10.20.2015

Rescue from Child Sacrifice - the Ultimate Child Advocacy

Pastor Peter Sewakiryanga with young, rescued children.
     Child sacrifice is a very real horror facing unprotected children in an age of theoretical children’s rights. Being a part of ending it is the ultimate child advocacy in a world desperately in need of family restoration.

Regent Law Professor Ernie Walton and Pastor Peter
     Pastor Peter Sewakiryanga lives a life of courage to rescue children from child sacrifice in Uganda. He addressed Regent Law Chapel earlier this month, illustrating his work as a calling from God to console parents who have lost children to witch-doctor abductions and sacrifice. 

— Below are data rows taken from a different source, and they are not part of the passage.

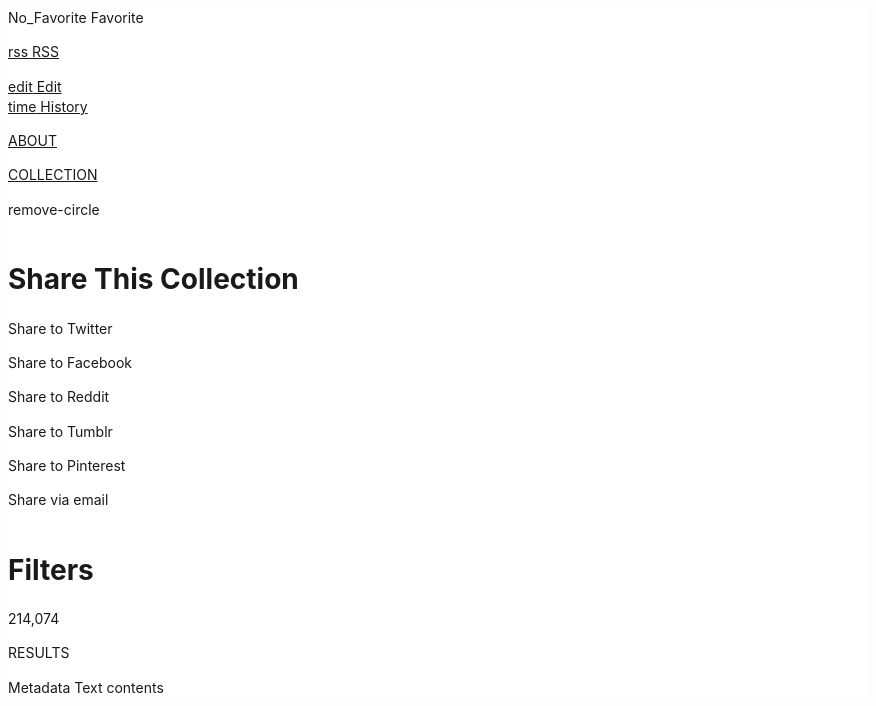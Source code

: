   

<span class="iconochive-No_Favorite" aria-hidden="true"></span><span class="sr-only">No\_Favorite</span> <span class="hidden-xs-span">Favorite</span>

  
<a href="/services/collection-rss.php?collection=biodiversity&amp;query=%28%28collection%3Abiodiversity%29%20OR%20%28collection%3Amobot%29%29%20AND%20-mediatype%3Acollection" class="stealth topinblock ghost80"><span class="iconochive-rss" data-aria-hidden="true"></span><span class="sr-only">rss</span> <span class="hidden-xs-span">RSS</span></a>  

<a href="/edit/biodiversity" id="edlink" class="stealth"><span class="iconochive-edit" data-aria-hidden="true"></span><span class="sr-only">edit</span><span class="hidden-xs-span"> Edit</span></a>  
<a href="//catalogd.archive.org/history/biodiversity" class="stealth"><span class="iconochive-time" data-aria-hidden="true"></span><span class="sr-only">time</span><span class="hidden-xs-span"> History</span></a>  

<a href="/details/biodiversity?tab=about" id="tabby-about-finder" class="stealth"><span class="tabby-text"> ABOUT </span></a>

<a href="/details/biodiversity?tab=collection" id="tabby-collection-finder" class="stealth tabby-default-finder"><span class="tabby-text"> COLLECTION </span></a>

<span class="iconochive-remove-circle" aria-hidden="true"></span><span class="sr-only">remove-circle</span>

Share This Collection
=====================

[](https://twitter.com/intent/tweet?url=https://archive.org/details/biodiversity&via=internetarchive&text=Biodiversity+Heritage+Library)

<span class="sr-only">Share to Twitter</span> [](https://www.facebook.com/sharer/sharer.php?u=https://archive.org/details/biodiversity)

<span class="sr-only">Share to Facebook</span> [](http://www.reddit.com/submit?url=https://archive.org/details/biodiversity&title=Biodiversity+Heritage+Library)

<span class="sr-only">Share to Reddit</span> [](https://www.tumblr.com/share/video?embed=%3Ciframe+width%3D%22640%22+height%3D%22480%22+frameborder%3D%220%22+allowfullscreen+src%3D%22https%3A%2F%2Farchive.org%2Fembed%2F%22+webkitallowfullscreen%3D%22true%22+mozallowfullscreen%3D%22true%22%26gt%3B%26lt%3B%2Fiframe%3E&name=Biodiversity+Heritage+Library)

<span class="sr-only">Share to Tumblr</span> [](http://www.pinterest.com/pin/create/button/?url=https://archive.org/details/biodiversity&description=Biodiversity+Heritage+Library)

<span class="sr-only">Share to Pinterest</span> [](mailto:?body=https://archive.org/details/biodiversity&subject=Biodiversity%20Heritage%20Library)

<span class="sr-only">Share via email</span>

  

<span class="label-with-border">Filters</span>
==============================================

214,074

RESULTS

Metadata Text contents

     Regent Law students have opportunities to travel to Uganda through the Center for Global Justice summer internships to work strategically with advocates like Pastor Peter to save children from the horrors of child sacrifice.  The litigation and public policy efforts of former Regent Law students is apparent in a recent article entitled,“Confronting Child Sacrifice in Uganda: A Multi-Layered View,” co-written by Brian Dennison, Frieda Faith Letacie and Heather Pate (Regent Law 2014), presented at the 3rd Annual Regional Children Rights Conference, Nakuru, Kenya, on the 18th of November in 2013 (forthcoming Kabarak University 2014).


     International law and the UN Handbook explicitly prohibit child sacrifice, but those efforts are not curbing the problem as one might expect.  Rather, it’s brave individuals like Pastor Peter who are making a difference in saving children.

1 comment:

  1. I'm deeply unsurprised that international law against child sacrifice isn't changing behavior within communities. How could it, in the absence of either enforcement mechanisms or social sea change?

    Unless we're willing to embrace an unprecedented level of international interference in sovereign nations, people like Pastor Peter and the folks working to promote more protection within the legal systems and societies of the countries involved are the only way to help these kids.